Problem statement. Lines with "easily": how many are there in the listing below? Reply with the number only.

Records.
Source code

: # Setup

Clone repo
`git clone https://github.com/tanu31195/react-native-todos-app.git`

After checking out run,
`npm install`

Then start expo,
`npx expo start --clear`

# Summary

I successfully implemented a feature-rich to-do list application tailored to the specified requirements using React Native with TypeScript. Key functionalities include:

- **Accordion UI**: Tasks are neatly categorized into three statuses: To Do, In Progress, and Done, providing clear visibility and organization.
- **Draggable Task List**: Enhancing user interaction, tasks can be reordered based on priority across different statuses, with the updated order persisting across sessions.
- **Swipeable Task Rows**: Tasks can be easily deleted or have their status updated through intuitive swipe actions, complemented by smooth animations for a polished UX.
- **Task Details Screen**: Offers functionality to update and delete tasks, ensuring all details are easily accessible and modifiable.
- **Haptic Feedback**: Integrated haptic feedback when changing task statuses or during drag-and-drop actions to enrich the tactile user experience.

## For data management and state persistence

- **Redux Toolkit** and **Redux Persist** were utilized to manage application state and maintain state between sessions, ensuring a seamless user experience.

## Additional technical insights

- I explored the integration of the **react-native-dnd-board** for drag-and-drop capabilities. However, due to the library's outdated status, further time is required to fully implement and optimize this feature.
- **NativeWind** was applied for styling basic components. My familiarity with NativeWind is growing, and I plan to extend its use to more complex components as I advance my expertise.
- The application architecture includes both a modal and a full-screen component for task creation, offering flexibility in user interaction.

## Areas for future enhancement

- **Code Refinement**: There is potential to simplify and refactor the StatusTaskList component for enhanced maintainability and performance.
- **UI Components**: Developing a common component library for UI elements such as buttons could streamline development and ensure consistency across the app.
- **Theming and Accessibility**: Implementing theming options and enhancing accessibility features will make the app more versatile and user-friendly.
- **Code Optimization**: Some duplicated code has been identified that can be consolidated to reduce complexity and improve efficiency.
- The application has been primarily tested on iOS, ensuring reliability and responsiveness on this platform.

Exercise response. 2